Dexamethasone: May reduce the brain blood volume and prevent leakage of blood into the brain.
It causes meel changes, depression, ulcers, bleeding from the stomach, high blood sugar. It does not
improve acclimatization, but minmizes symptoms of AMS and HACE. There is no study that shows
using it more than four days prophylactically is of help.
Nifidipine: It treats HAPE and can be used prophylactically for HAPE. It can cause a reflex fast
heart beat, headache, vomiting, and dizziness.
Aspirin: It may help in reducing brain edema, thus with headaches. The adverse effects must not be
underestimated: stomach bleeding in high doses.

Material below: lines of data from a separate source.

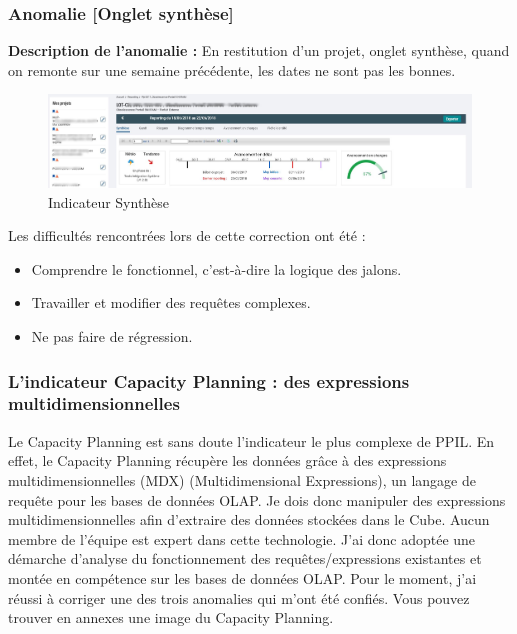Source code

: \subsubsection{Anomalie [Onglet synthèse]}

\textbf{Description de l'anomalie :} En restitution d'un projet, onglet synthèse, quand on remonte sur une semaine précédente, les dates ne sont pas les bonnes. 

\begin{figure}[!h]
\centering
\includegraphics[width=1\textwidth]{images/ppil-indicateur-synthese-censored.png}
\caption{Indicateur Synthèse}
\end{figure}

Les difficultés rencontrées lors de cette correction ont été :
\begin{itemize}
    \item Comprendre le fonctionnel, c'est-à-dire la logique des jalons.
    \item Travailler et modifier des requêtes complexes.
    \item Ne pas faire de régression.
\end{itemize}


\subsubsection{L'indicateur Capacity Planning : des expressions multidimensionnelles}

Le Capacity Planning est sans doute l'indicateur le plus complexe de PPIL. En effet, le Capacity Planning récupère les données grâce à des expressions multidimensionnelles (MDX) (Multidimensional Expressions), un langage de requête pour les bases de données OLAP. Je dois donc manipuler des expressions multidimensionnelles afin d'extraire des données stockées dans le Cube. Aucun membre de l'équipe est expert dans cette technologie. J'ai donc adoptée une démarche d'analyse du fonctionnement des requêtes/expressions existantes et montée en compétence sur les bases de données OLAP. Pour le moment, j'ai réussi à corriger une des trois anomalies qui m'ont été confiés. Vous pouvez trouver en annexes une image du Capacity Planning.

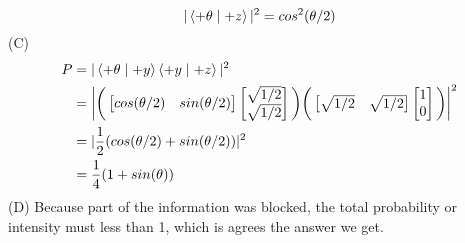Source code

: \documentclass{article}
\providecommand{\bigp}[1]{\bigg( #1 \bigg)}
\providecommand{\Matrix}[1] {\begin{bmatrix} #1 \end{bmatrix}}
\theoremstyle{definition}
\theoremstyle{plain}
\begin{document}
\begin {enumerate}[itemindent=30pt,label=\bf Exercise {\arabic*}:]
$$|\Braket{+\theta \mid +z}|^{2} = cos^{2} (\theta/2)$$ 
\subitem (C)
\begin{align*}
	P &= |\Braket{+\theta \mid +y} \Braket{+y \mid +z}|^{2}\\
	&=\bigg|\bigp{\Matrix{cos(\theta / 2) & sin(\theta / 2)} \Matrix{\sqrt{1/2} \\ \sqrt{1/2}}} \bigp{\Matrix{\sqrt{1/2} & \sqrt{1/2}} \Matrix{ 1 \\ 0}}\bigg|^{2}\\
	&=|\dfrac{1}{2} (cos(\theta/2) + sin(\theta/2))|^{2}\\
	&=\dfrac{1}{4} (1 + sin(\theta))
\end{align*}
\subitem (D) Because part of the information was blocked, the total probability or intensity must less than 1, which is agrees the answer we get.


\end{enumerate}
\end{document}
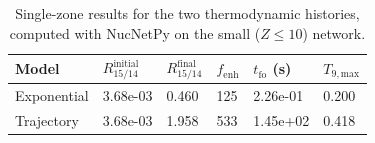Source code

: \begin{table}[h!]
\centering
\caption{Single-zone results for the two thermodynamic histories, computed with NucNetPy on the small ($Z\leq10$) network.}
\begin{tabular}{llllll}
\hline
Model & $R^{\mathrm{initial}}_{15/14}$ & $R^{\mathrm{final}}_{15/14}$ & $f_{\mathrm{enh}}$ & $t_{\mathrm{fo}}$ (s) & $T_{9,\mathrm{max}}$ \\
\hline
Exponential & 3.68e-03 & 0.460 & 125 & 2.26e-01 & 0.200 \\
Trajectory & 3.68e-03 & 1.958 & 533 & 1.45e+02 & 0.418 \\
\hline
\end{tabular}
\label{tab:nucnetpy_comparison}
\end{table}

Ginkgo Biloba: Of the three studies performed on the drug, the consenses does not show any help in
acclimatization. It is of big ecconomic benefit for the companies to promote this drug.
Other drugs that have been used and not shown to be of any benefit in acclimatization are:
progesteron,
Ibuprofen, vit. E, pentoxyphylline, montelukast, iron, viagra, mate de coca, garlic. Recent studies on
Viagra and Progesteron may be promissing. Viagra has recently been shown to decrease the incidence
of HAPE in those predisposed to it.
Conclusion: Is there a wonder drug which can substitute acclimatization and prevent AMS?
Peter Hackett feels that Ginkgo Biloba could and has minimal side effects. He also feels that
Diamox “speeds the acclimatization process”. It is important to remember that most drugs have side
effects and can cause serious harm if used improperly. If you are prone to altitude sickness, if
the type of your altitude trip is risky or if you do not want to “waste time with acclimatization”, it is
better to stay home or pick another activity other than the altitude treshold. There is no better
substitute than proper acclimatization.